Il a ensuite donné lecture de la partie du rapport consacrée à la connaissance du risque d'inondation.

M. Jean-François Picheral a rappelé que les carences du conseil général, responsable de l'entretien du canal de la Somme, avaient été mentionnées comme une des causes aggravantes des inondations par plusieurs intervenants devant la commission. Il a souhaité que d'autres collectivités, et en particulier le conseil régional, s'impliquent financièrement aux côtés du conseil général.

Après les interventions de M. Marcel Deneux, président, et de M. Pierre Martin, rapporteur, M. Fernand Demilly a rappelé que l'entretien du canal était considéré comme « convenable » par l'ensemble des experts et que les accusations de mauvais entretien entendues au cours des auditions avaient porté sur les cours d'eau non domaniaux.

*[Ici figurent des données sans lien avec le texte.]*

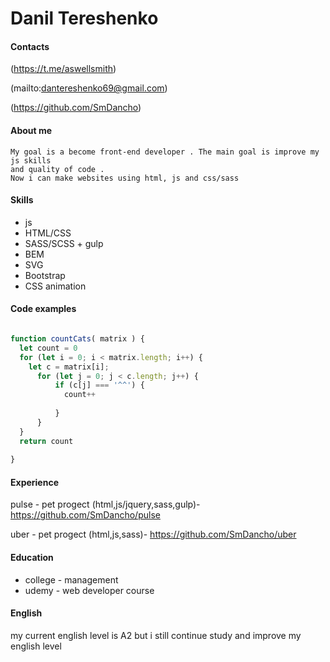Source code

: # Danil Tereshenko

#### Contacts

(https://t.me/aswellsmith)

(mailto:dantereshenko69@gmail.com)

(https://github.com/SmDancho)



#### About me
    My goal is a become front-end developer . The main goal is improve my js skills
    and quality of code . 
    Now i can make websites using html, js and css/sass 
#### Skills
- js
- HTML/CSS
- SASS/SCSS + gulp
- BEM
- SVG
- Bootstrap
- CSS animation

#### Code examples

```JavaScript

function countCats( matrix ) {
  let count = 0
  for (let i = 0; i < matrix.length; i++) {
    let c = matrix[i];
      for (let j = 0; j < c.length; j++) {
          if (c[j] === '^^') {
            count++
            
          }
      }
  }
  return count
  
}
```

#### Experience
pulse - pet progect (html,js/jquery,sass,gulp)- https://github.com/SmDancho/pulse

uber - pet progect (html,js,sass)- https://github.com/SmDancho/uber

#### Education
- college - management 
- udemy - web developer course 
#### English

my current english level is A2 but i still continue study and improve my english level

M. Pierre Martin, rapporteur, a ensuite donné lecture de la partie du rapport consacrée à la prévention du risque d'inondation.

M. Fernand Demilly a rappelé les difficultés rencontrées par le conseil général de la Somme pour créer une structure regroupant l'ensemble des partenaires concernés par le bassin versant de la Somme, en raison de la mauvaise volonté des propriétaires privés riverains des cours d'eau non domaniaux. Il a souhaité une modification législative sur ce point précis.

Après les interventions de MM. Georges Gruillot et Ambroise Dupont, M. Jean-François Picheral a suggéré que les obligations d'entretien des cours d'eau mises à la charge des propriétaires riverains soient renforcées, de façon comparable à celles incombant aux propriétaires privés de forêts, pour le risque incendie, récemment modifiées par la loi d'orientation sur la forêt.

M. François Gerbaud a rappelé que l'objectif de la commission d'enquête était de proposer des solutions générales à des problèmes identifiés localement et que de telles propositions de modifications législatives s'inscrivaient tout à fait dans le cadre fixé à la commission par le Sénat.

M. Jacques Oudin s'est inquiété du caractère facultatif conféré par l'article 3 du projet de loi portant réforme de la politique de l'eau aux schémas d'aménagement et de gestion des eaux (SAGE). Il a souhaité que la mise en place de ces schémas demeure obligatoire dans toutes les zones à risque.

M. Pierre Martin, rapporteur, a ensuite donné lecture de la partie du rapport consacrée à la gestion de la crise, à l'indemnisation et à la réparation des dommages causés par les inondations.

MM. Fernand Demilly et Ambroise Dupont se sont déclarés en plein accord avec les préconisations du rapporteur qui tendent à responsabiliser l'assuré.

La commission a ensuite examiné les propositions présentées par le rapporteur. Après les interventions de MM. Ambroise Dupont, François Gerbaud, Jacques Oudin, Jean-François Picheral, et sur proposition écrite de M. Hilaire Flandre, outre des modifications rédactionnelles, une proposition supplémentaire relative au caractère obligatoire des SAGE dans les zones à risques a été adoptée. M. Ambroise Dupont s'est déclaré opposé à la proposition relative au rétablissement d'une ligne budgétaire au sein du budget de l'Union européenne destinée à apporter un soutien d'urgence en cas de catastrophe naturelle.

La commission a ensuite adopté à l'unanimité le rapport ainsi modifié, M. Georges Gruillot s'abstenant.